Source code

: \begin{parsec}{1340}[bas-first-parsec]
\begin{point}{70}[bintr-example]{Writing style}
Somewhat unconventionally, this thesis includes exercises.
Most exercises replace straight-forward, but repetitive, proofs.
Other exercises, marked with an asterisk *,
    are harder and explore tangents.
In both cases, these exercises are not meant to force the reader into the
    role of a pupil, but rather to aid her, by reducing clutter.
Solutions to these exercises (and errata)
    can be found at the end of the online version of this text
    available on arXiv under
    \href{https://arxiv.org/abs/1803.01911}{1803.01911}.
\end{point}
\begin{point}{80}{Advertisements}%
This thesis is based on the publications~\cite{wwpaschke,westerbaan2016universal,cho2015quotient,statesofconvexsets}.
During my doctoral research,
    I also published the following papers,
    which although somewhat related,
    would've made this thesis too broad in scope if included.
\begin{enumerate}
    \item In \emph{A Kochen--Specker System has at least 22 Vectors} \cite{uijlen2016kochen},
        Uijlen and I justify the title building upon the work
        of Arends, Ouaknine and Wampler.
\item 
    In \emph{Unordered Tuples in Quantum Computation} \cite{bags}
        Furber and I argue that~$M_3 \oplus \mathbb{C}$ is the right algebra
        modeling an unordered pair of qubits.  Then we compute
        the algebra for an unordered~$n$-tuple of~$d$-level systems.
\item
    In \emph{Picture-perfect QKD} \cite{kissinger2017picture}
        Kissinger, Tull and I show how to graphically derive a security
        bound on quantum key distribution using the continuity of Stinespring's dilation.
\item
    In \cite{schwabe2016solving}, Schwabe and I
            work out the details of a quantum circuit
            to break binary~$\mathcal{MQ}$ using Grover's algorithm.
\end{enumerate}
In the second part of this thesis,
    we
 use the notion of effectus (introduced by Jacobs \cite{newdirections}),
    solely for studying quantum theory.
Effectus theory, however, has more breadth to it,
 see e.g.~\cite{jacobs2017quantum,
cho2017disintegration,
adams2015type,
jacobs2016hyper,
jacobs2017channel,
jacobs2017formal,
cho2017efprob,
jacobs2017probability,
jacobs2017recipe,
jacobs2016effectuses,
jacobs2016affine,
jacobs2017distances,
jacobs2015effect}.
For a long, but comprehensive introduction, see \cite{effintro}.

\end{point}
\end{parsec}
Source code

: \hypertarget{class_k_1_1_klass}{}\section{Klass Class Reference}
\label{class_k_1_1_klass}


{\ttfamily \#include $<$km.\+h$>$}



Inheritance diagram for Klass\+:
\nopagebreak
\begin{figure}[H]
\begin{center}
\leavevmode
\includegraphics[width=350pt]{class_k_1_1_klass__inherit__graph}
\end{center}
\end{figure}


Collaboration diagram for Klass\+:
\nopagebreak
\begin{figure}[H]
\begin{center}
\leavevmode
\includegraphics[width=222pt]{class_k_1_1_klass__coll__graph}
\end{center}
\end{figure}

☆ ☆ ☆ ☆ ☆

#### [Action item]
Write out all the data exactly.

#### [Answer section]
Source code

: \begin{parsec}{1340}[bas-first-parsec]
\begin{point}{70}[bintr-example]{Writing style}
Somewhat unconventionally, this thesis includes exercises.
Most exercises replace straight-forward, but repetitive, proofs.
Other exercises, marked with an asterisk *,
    are harder and explore tangents.
In both cases, these exercises are not meant to force the reader into the
    role of a pupil, but rather to aid her, by reducing clutter.
Solutions to these exercises (and errata)
    can be found at the end of the online version of this text
    available on arXiv under
    \href{https://arxiv.org/abs/1803.01911}{1803.01911}.
\end{point}
\begin{point}{80}{Advertisements}%
This thesis is based on the publications~\cite{wwpaschke,westerbaan2016universal,cho2015quotient,statesofconvexsets}.
During my doctoral research,
    I also published the following papers,
    which although somewhat related,
    would've made this thesis too broad in scope if included.
\begin{enumerate}
    \item In \emph{A Kochen--Specker System has at least 22 Vectors} \cite{uijlen2016kochen},
        Uijlen and I justify the title building upon the work
        of Arends, Ouaknine and Wampler.
\item 
    In \emph{Unordered Tuples in Quantum Computation} \cite{bags}
        Furber and I argue that~$M_3 \oplus \mathbb{C}$ is the right algebra
        modeling an unordered pair of qubits.  Then we compute
        the algebra for an unordered~$n$-tuple of~$d$-level systems.
\item
    In \emph{Picture-perfect QKD} \cite{kissinger2017picture}
        Kissinger, Tull and I show how to graphically derive a security
        bound on quantum key distribution using the continuity of Stinespring's dilation.
\item
    In \cite{schwabe2016solving}, Schwabe and I
            work out the details of a quantum circuit
            to break binary~$\mathcal{MQ}$ using Grover's algorithm.
\end{enumerate}
In the second part of this thesis,
    we
 use the notion of effectus (introduced by Jacobs \cite{newdirections}),
    solely for studying quantum theory.
Effectus theory, however, has more breadth to it,
 see e.g.~\cite{jacobs2017quantum,
cho2017disintegration,
adams2015type,
jacobs2016hyper,
jacobs2017channel,
jacobs2017formal,
cho2017efprob,
jacobs2017probability,
jacobs2017recipe,
jacobs2016effectuses,
jacobs2016affine,
jacobs2017distances,
jacobs2015effect}.
For a long, but comprehensive introduction, see \cite{effintro}.

\end{point}
\end{parsec}
Source code

: \hypertarget{class_k_1_1_klass}{}\section{Klass Class Reference}
\label{class_k_1_1_klass}


{\ttfamily \#include $<$km.\+h$>$}



Inheritance diagram for Klass\+:
\nopagebreak
\begin{figure}[H]
\begin{center}
\leavevmode
\includegraphics[width=350pt]{class_k_1_1_klass__inherit__graph}
\end{center}
\end{figure}


Collaboration diagram for Klass\+:
\nopagebreak
\begin{figure}[H]
\begin{center}
\leavevmode
\includegraphics[width=222pt]{class_k_1_1_klass__coll__graph}
\end{center}
\end{figure}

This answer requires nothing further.